Thresholds are not constants. They are the output of continuous calibration on a rolling 30-day window. P97 statistical, falsifiable, reproducible.
Both upper and lower bounds are calibrated where applicable. A chain can deviate in two opposite directions, and each direction has its own boundary.
Recalibrated daily so the threshold tracks the drift, not against it. What is normal for Ethereum today is not what was normal six months ago.
The shift is the quantitative measurement of divergence: shift = ratioshort − ratiolong. A positive shift means the chain is above its 30-day baseline. A negative shift means below.
Where drift is structural (the protocol itself moves), shift is dynamic. Today the dominant driver of shifts is increasingly agentic pressure: bots concentrating activity, AI agents executing within tight rhythms, automated cross-chain orchestration that pushes the chain off its baseline without changing the protocol.
From the shift, two derived signals form the trend: shift_delta answers which direction is the value moving?, shift_magnitude_delta answers is the deviation amplifying away from nominal, or reverting toward it?
The attestation is published on a regular cadence, not as a real-time stream. The trend signal is what guides the agent between cycles. It tells the agent whether the regime is sticky or about to flip back to nominal, and lets it anticipate rather than only react.
AI agents are starting to execute on-chain at scale. RWA settlements, treasury operations, cross-chain orchestration, automated liquidity routing. The pressure they exert is structurally different from human-driven activity: tighter rhythms, repeated patterns, concentrated load.
This pressure is becoming the dominant driver of chain deformation. Where Dencun reshaped Ethereum's nominal in months through protocol change, agentic pressure will reshape it continuously, through concentrated economic activity that the substrate has never been calibrated for.
Invarians' bet: an observability layer that captures this deformation continuously becomes critical infrastructure as agents scale. The substrate is changing. The agents need to see it.
Invarians applies the language of materials science to the substrate. The chain carries a load σ, the economic and computational pressure exerted on it, increasingly driven by AI agents. The chain reacts with deformation ε. Four regimes organize all observed responses.
The substrate bends under σ and returns to its baseline. The shift is reversible. The nominal holds.

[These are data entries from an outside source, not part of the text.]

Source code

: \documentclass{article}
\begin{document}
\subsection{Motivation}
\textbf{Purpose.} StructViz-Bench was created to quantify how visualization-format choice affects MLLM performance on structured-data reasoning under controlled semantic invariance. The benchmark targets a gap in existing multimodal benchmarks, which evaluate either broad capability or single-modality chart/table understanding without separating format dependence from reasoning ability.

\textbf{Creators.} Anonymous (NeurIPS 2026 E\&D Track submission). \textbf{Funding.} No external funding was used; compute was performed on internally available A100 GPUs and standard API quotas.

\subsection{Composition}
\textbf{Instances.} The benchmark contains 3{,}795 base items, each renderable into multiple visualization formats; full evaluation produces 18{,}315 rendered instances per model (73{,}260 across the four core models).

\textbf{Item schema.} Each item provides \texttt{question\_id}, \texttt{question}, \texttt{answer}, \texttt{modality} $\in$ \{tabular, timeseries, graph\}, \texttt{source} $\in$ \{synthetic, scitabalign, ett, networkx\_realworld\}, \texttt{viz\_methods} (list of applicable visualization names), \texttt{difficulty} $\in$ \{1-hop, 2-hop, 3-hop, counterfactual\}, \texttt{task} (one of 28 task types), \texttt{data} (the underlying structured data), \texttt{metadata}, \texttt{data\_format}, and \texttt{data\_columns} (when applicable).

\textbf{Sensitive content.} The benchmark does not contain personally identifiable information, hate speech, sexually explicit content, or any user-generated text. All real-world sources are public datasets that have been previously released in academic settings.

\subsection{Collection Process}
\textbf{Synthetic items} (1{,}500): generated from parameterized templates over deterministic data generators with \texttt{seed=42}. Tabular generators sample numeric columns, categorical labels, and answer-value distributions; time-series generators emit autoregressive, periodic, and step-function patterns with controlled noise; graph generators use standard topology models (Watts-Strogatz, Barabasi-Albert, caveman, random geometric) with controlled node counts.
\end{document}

The substrate consolidates the load. The nominal has drifted to a new baseline. Non-reversible under current conditions.
Continuous low-grade σ produces silent ε accumulation. Neither a clean reversible shift, nor a consolidated drift yet. Irreversible build-up over time.
The substrate fails to absorb. Drift and shift no longer apply, the chain is down (deep sequencer or consensus failure). Not observed to date. Detection protocol is part of the Labs roadmap.